### Exercise description
Check each line of the entries for "docs" and report the ones that have it.

Saved data entries
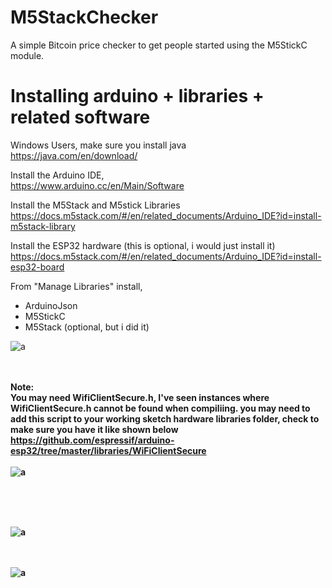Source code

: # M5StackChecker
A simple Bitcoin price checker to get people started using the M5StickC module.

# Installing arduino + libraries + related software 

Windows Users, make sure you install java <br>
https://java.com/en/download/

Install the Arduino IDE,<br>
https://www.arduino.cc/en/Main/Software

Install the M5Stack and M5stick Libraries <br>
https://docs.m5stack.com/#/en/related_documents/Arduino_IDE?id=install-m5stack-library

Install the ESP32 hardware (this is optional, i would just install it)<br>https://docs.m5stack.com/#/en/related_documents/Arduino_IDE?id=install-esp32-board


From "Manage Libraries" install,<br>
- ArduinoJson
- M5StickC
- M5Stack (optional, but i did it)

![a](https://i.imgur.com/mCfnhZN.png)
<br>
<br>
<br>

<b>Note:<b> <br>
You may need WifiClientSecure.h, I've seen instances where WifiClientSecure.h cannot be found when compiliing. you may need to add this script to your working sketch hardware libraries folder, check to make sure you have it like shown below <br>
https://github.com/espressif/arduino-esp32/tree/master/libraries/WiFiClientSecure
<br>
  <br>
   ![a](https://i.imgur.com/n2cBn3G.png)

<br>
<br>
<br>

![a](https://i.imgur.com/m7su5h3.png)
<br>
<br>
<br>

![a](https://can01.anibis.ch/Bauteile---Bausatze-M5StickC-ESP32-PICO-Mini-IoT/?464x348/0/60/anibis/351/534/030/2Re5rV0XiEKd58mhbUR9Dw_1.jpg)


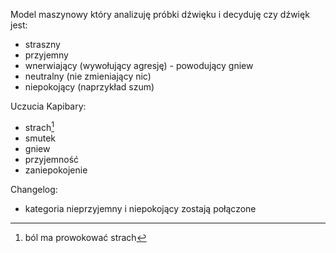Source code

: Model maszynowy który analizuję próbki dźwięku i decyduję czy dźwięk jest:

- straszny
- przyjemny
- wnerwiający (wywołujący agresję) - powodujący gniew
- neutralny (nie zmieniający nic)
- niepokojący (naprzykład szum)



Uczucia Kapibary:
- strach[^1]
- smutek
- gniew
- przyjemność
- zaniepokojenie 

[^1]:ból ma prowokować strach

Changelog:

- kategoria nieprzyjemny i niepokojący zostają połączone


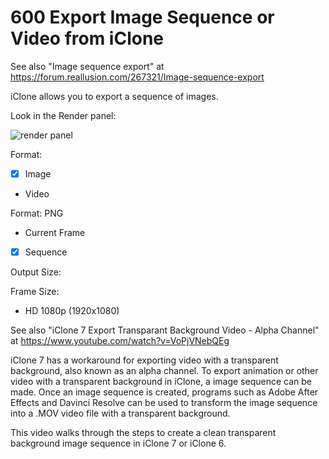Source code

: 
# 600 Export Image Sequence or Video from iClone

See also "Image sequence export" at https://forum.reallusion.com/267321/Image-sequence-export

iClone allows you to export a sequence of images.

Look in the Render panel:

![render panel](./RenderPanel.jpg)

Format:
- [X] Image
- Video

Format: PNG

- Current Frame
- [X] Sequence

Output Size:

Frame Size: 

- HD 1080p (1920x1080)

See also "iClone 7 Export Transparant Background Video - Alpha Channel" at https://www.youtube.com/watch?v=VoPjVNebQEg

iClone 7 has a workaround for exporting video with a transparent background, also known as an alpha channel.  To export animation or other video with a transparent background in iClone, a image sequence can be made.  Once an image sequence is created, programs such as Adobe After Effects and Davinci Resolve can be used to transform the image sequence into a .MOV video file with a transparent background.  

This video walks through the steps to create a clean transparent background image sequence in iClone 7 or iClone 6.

### Response
https://docs.m5stack.com/#/en/related_documents/Arduino_IDE?id=install-m5stack-library
Install the ESP32 hardware (this is optional, i would just install it)<br>https://docs.m5stack.com/#/en/related_documents/Arduino_IDE?id=install-esp32-board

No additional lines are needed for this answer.